__Problem__:
For the entries below, work out how many lines contain the string "topic" and write only the number.

[Task inputs Boundary: Start]

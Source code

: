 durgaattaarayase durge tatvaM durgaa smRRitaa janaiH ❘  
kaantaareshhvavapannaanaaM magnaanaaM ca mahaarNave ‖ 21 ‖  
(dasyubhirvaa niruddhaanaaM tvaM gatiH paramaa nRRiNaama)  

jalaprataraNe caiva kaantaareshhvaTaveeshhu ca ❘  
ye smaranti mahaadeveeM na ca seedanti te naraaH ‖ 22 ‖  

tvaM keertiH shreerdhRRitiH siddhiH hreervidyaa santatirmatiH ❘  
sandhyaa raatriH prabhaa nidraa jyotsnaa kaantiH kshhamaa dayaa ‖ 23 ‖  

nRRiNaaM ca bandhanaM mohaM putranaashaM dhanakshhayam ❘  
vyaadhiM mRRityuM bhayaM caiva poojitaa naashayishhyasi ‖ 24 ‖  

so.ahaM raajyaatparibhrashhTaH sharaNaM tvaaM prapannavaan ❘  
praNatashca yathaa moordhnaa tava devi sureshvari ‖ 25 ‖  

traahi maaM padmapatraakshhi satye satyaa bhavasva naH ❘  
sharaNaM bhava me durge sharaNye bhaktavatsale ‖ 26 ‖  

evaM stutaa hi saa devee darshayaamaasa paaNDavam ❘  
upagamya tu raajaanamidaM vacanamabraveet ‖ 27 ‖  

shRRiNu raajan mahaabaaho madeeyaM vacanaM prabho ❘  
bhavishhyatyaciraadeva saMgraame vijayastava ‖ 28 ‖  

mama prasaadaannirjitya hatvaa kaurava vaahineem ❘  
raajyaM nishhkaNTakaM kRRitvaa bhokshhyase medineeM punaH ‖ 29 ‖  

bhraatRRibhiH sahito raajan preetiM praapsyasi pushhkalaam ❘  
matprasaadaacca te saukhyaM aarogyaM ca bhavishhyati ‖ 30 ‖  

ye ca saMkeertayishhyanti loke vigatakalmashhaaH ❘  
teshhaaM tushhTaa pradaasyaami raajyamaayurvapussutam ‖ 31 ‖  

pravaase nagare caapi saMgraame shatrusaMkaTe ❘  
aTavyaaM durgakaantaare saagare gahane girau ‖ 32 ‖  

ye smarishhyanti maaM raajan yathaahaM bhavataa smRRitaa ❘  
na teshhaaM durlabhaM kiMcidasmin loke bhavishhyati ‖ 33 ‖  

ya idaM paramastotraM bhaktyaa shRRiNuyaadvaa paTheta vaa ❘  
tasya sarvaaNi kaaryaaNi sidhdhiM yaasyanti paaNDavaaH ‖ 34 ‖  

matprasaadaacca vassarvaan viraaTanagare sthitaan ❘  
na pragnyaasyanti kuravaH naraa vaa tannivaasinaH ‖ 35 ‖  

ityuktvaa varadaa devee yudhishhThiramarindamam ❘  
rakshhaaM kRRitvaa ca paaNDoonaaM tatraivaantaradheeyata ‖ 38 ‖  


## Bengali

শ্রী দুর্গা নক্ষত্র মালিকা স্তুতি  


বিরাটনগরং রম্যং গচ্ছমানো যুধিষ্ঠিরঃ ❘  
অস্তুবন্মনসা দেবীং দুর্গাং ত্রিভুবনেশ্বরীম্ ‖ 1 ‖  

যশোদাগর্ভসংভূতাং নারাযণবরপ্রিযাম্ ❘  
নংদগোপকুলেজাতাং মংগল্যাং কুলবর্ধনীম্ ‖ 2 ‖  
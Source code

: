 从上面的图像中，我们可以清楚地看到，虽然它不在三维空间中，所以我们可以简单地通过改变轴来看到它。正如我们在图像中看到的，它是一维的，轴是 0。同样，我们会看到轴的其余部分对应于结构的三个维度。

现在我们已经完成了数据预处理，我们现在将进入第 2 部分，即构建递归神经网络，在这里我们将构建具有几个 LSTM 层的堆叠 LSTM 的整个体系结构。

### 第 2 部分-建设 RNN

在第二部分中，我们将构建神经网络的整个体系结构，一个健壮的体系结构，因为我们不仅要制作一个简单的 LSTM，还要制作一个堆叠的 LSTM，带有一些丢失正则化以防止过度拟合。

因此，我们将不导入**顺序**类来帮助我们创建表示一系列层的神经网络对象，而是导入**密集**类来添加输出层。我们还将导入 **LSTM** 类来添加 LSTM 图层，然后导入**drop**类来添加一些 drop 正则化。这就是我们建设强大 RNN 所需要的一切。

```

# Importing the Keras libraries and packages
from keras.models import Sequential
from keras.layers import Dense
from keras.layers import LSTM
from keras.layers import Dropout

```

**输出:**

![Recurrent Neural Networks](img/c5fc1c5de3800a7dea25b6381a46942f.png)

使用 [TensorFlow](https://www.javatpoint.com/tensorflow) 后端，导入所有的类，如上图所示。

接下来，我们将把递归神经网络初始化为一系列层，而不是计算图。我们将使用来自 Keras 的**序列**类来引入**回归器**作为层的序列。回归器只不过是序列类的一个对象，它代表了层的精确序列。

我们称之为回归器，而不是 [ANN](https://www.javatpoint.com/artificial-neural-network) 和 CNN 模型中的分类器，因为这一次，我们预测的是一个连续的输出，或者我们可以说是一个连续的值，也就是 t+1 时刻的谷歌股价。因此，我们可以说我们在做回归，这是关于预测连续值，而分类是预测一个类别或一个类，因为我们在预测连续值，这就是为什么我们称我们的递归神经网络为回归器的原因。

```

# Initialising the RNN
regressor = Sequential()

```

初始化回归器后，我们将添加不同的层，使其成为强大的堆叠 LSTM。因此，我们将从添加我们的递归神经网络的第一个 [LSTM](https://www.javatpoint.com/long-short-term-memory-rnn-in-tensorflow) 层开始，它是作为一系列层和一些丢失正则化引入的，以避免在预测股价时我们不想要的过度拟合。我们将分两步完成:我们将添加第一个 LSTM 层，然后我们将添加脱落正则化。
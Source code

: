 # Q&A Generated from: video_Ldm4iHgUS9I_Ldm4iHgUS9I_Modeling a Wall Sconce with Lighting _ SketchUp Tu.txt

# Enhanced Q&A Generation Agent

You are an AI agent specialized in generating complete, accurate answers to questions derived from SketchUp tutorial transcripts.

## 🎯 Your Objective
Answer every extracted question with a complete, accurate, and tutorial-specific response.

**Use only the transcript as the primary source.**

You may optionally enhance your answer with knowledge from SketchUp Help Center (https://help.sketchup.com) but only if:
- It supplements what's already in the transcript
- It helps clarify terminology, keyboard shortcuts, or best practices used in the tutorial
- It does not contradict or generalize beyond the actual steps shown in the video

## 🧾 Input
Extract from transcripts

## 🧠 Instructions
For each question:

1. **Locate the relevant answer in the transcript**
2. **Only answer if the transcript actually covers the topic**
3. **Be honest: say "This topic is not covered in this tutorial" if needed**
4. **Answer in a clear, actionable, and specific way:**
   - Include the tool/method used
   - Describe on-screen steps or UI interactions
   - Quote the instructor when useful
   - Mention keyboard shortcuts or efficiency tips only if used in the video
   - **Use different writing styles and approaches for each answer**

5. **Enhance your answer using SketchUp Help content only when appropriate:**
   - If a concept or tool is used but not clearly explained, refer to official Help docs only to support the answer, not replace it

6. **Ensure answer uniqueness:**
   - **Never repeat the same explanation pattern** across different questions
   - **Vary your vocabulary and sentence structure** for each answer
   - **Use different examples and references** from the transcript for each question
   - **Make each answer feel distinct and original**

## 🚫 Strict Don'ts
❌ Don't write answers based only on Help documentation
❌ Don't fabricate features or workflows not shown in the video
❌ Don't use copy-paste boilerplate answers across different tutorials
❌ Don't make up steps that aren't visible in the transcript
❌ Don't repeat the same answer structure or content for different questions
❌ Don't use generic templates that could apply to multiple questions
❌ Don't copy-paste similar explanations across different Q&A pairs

[Task inputs Boundary: End]

__Solution__:
2